Project on coronavirus in Wuhan shows faces behind the masks

Project on coronavirus in Wuhan shows faces behind the masks

While they were busy treating Covid-19 patients in Wuhan, their faces were hardly recognizable under surgical masks and goggles.

In order to have a record of all the 42,000-plus medical workers who risked their lives to come to the aid of Hubei, the region of China hardest hit by the epidemic, a group of volunteer photographers undertook the massive project of taking a photograph of each one.

Behind the photos are individuals with touching stories of helping save patients and a strong sense of responsibility and dedication to their work, said Li Ge, chairman of the China Photographers Association and leader of the volunteer photographers.

“The public, patients and even their colleagues could not see the faces of the medical workers as they were wearing masks all the time. We want to use our cameras to record the faces behind the masks so that all of us can remember who they are,” he said in an interview on Monday in Wuhan.

More than 42,000 medical workers around the country came to Hubei to work shoulder by shoulder with their local peers in battling Covid-19.

The last medical team left the province on Wednesday as the number of remaining Covid-19 patients dropped below 150.

For the project, Li and other four photographers from the association left Beijing and arrived in Wuhan on Feb 20 to start work the next day.

At the beginning, they took the photos in hospitals when the medical workers’ shifts ended in order not to disturb their work.

Chen Xiaolu, who helped fight the novel coronavirus outbreak in Wuhan, Hubei province, poses with her cellphone showing a photo of her working in hospitals in the city. A handout photo.
PHOTO: China Daily

“In the early days, there was not enough protective equipment, which had to be reserved for medical workers, so we went to the hospitals only wearing masks,” Li said.

“We did feel worried and nervous about our safety, yet as long as we started taking pictures, those feelings were quickly forgotten.”

Each photographer spent 10 to 12 hours every day at the hospital, but could only take 80 to 90 photos a day.
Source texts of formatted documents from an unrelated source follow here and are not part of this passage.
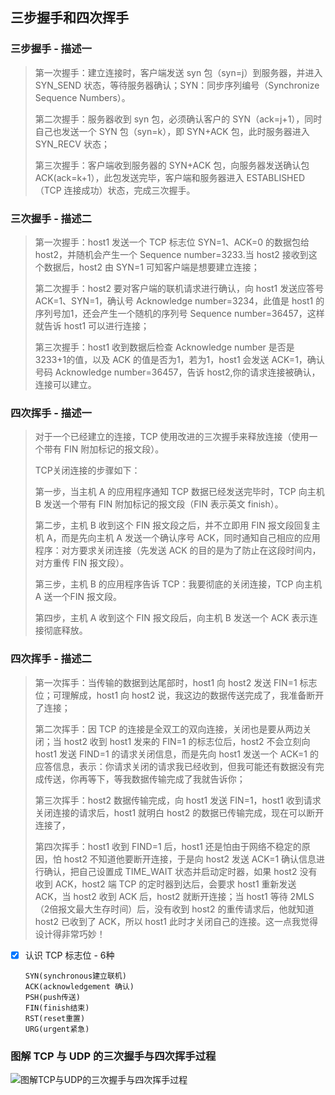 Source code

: ﻿## 三步握手和四次挥手  
  
### 三步握手 - 描述一  
  
> 第一次握手：建立连接时，客户端发送 syn 包（syn=j）到服务器，并进入 SYN_SEND 状态，等待服务器确认；SYN：同步序列编号（Synchronize Sequence Numbers）。  
>  
> 第二次握手：服务器收到 syn 包，必须确认客户的 SYN（ack=j+1），同时自己也发送一个 SYN 包（syn=k），即 SYN+ACK 包，此时服务器进入 SYN_RECV 状态；  
>  
> 第三次握手：客户端收到服务器的 SYN+ACK 包，向服务器发送确认包 ACK(ack=k+1），此包发送完毕，客户端和服务器进入 ESTABLISHED（TCP 连接成功）状态，完成三次握手。  
  
### 三次握手 - 描述二  
  
> 第一次握手：host1 发送一个 TCP 标志位 SYN=1、ACK=0 的数据包给 host2，并随机会产生一个 Sequence number=3233.当 host2 接收到这个数据后，host2 由 SYN=1 可知客户端是想要建立连接；  
>  
> 第二次握手：host2 要对客户端的联机请求进行确认，向 host1 发送应答号 ACK=1、SYN=1，确认号 Acknowledge number=3234，此值是 host1 的序列号加1，还会产生一个随机的序列号 Sequence number=36457，这样就告诉 host1 可以进行连接；  
>  
> 第三次握手：host1 收到数据后检查 Acknowledge number 是否是3233+1的值，以及 ACK 的值是否为1，若为1，host1 会发送 ACK=1，确认号码 Acknowledge number=36457，告诉 host2,你的请求连接被确认，连接可以建立。 
  
### 四次挥手 - 描述一  
  
> 对于一个已经建立的连接，TCP 使用改进的三次握手来释放连接（使用一个带有 FIN 附加标记的报文段）。
>
> TCP关闭连接的步骤如下：  
>  
> 第一步，当主机 A 的应用程序通知 TCP 数据已经发送完毕时，TCP 向主机 B 发送一个带有 FIN 附加标记的报文段（FIN 表示英文 finish）。  
>  
> 第二步，主机 B 收到这个 FIN 报文段之后，并不立即用 FIN 报文段回复主机 A，而是先向主机 A 发送一个确认序号 ACK，同时通知自己相应的应用程序：对方要求关闭连接（先发送 ACK 的目的是为了防止在这段时间内，对方重传 FIN 报文段）。  
>  
> 第三步，主机 B 的应用程序告诉 TCP：我要彻底的关闭连接，TCP 向主机 A 送一个FIN 报文段。  
>  
> 第四步，主机 A 收到这个 FIN 报文段后，向主机 B 发送一个 ACK 表示连接彻底释放。  

### 四次挥手  - 描述二  
  
> 第一次挥手：当传输的数据到达尾部时，host1 向 host2 发送 FIN=1 标志位；可理解成，host1 向 host2 说，我这边的数据传送完成了，我准备断开了连接；  
>  
> 第二次挥手：因 TCP 的连接是全双工的双向连接，关闭也是要从两边关闭；当 host2 收到 host1 发来的 FIN=1 的标志位后，host2 不会立刻向 host1 发送 FIND=1 的请求关闭信息，而是先向 host1 发送一个 ACK=1 的应答信息，表示：你请求关闭的请求我已经收到，但我可能还有数据没有完成传送，你再等下，等我数据传输完成了我就告诉你；  
>  
> 第三次挥手：host2 数据传输完成，向 host1 发送 FIN=1，host1 收到请求关闭连接的请求后，host1 就明白 host2 的数据已传输完成，现在可以断开连接了，  
>  
> 第四次挥手：host1 收到 FIND=1 后，host1 还是怕由于网络不稳定的原因，怕 host2 不知道他要断开连接，于是向 host2 发送 ACK=1 确认信息进行确认，把自己设置成 TIME_WAIT 状态并启动定时器，如果 host2 没有收到 ACK，host2 端 TCP 的定时器到达后，会要求 host1 重新发送 ACK，当 host2 收到 ACK 后，host2 就断开连接；当 host1 等待 2MLS（2倍报文最大生存时间）后，没有收到 host2 的重传请求后，他就知道 host2 已收到了 ACK，所以 host1 此时才关闭自己的连接。这一点我觉得设计得非常巧妙！

- [x] 认识 TCP 标志位 - 6种  
  
    `SYN(synchronous建立联机)`  
    `ACK(acknowledgement 确认)`  
    `PSH(push传送)`  
    `FIN(finish结束)`  
    `RST(reset重置)`  
    `URG(urgent紧急)`  
  
### 图解 TCP 与 UDP 的三次握手与四次挥手过程  
![图解TCP与UDP的三次握手与四次挥手过程][1]  
  
  [1]: https://github.com/jtleon/notes/blob/master/source/tcp.png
To speed up the progress, the association asked for more photographers to voluntarily join the team.

The call was answered by around 60 photographers from the Hubei Photographers Association, Henan Photographers Association, photojournalists from other media organisations and photography enthusiasts among the medical teams.

With the help of the central government workgroup in Hubei, photographers were later allowed access to medical workers’ hotels, which also helped accelerate the process, Li said.

Photographers finished the entire project in about a month, which means that they took about 1,400 photos every day.

Wen Fan, one of the doctors in a medical team from Shanghai, said two photographers from Hubei Photographers Association took photos of all the 146 medical workers on the team on March 10.

Yang Tao, who helped fight the novel coronavirus outbreak in Wuhan, Hubei province, poses with her cellphone showing a photo of her working in hospitals in the city. A handout photo.
​​​​PHOTO: China Daily

Some of the medical workers had just returned to the hotel from work and were very tired, which was reflected in their photos, he said.

“Young medical workers on the team are used to using filters or Photoshop with their selfies, yet the portraits taken by these professional photographers recorded how we really looked and felt at the moment,” he said. “The good and bad sides are all there and I think all of us will cherish the photos.”

Li said that the power of photography lies in its faithfulness to what was occurring, and “all of us are very proud that we could be part of the team to record the heroes fighting the pandemic”.

The photos have already been widely used by media outlets across the country as well as being projected in major cities to commemorate the heroism of the medical workers, according to Li.

There have also been discussions about holding exhibitions, compiling photo albums, creating museum collections or setting up a special memorial hall for the photos, he said.

Along with taking the pictures, the photographers also recorded short videos of the medical workers talking about one thing they wanted to do most when they returned home.

Chen Yan, who helped fight the novel coronavirus outbreak in Wuhan, Hubei province, poses with her cellphone showing a photo of her working in hospitals in the city. A handout photo.
PHOTO: China Daily

Chen Xiaoyan, a nurse at Shaoxing Central Hospital in Zhejiang province, said she wanted to bring her family back to Wuhan to see the bustling streets.

Xie Xiaona, a nurse at the First Affiliated Hospital of Nanchang University in Jiangxi province, said she wanted to see her child, who had just learned how to walk.

Huang Zian, from the First People’s Hospital of Yongkang in Zhe­jiang province, said he had spent all the past five Spring Festivals at the hospital and he really wanted to come home and be with his family.

Li said they did not ignore the local medical staff who had been working at the front line from the very first.

Around 150,000 medical workers in Wuhan and more than 500,000 in Hubei have been engaged in the fight against Covid-19, but it was impossible to take photos of all of them during the epidemic as the group is too big.

“We encourage more photography enthusiasts to come to Hubei to take photos of them after the outbreak,” he said.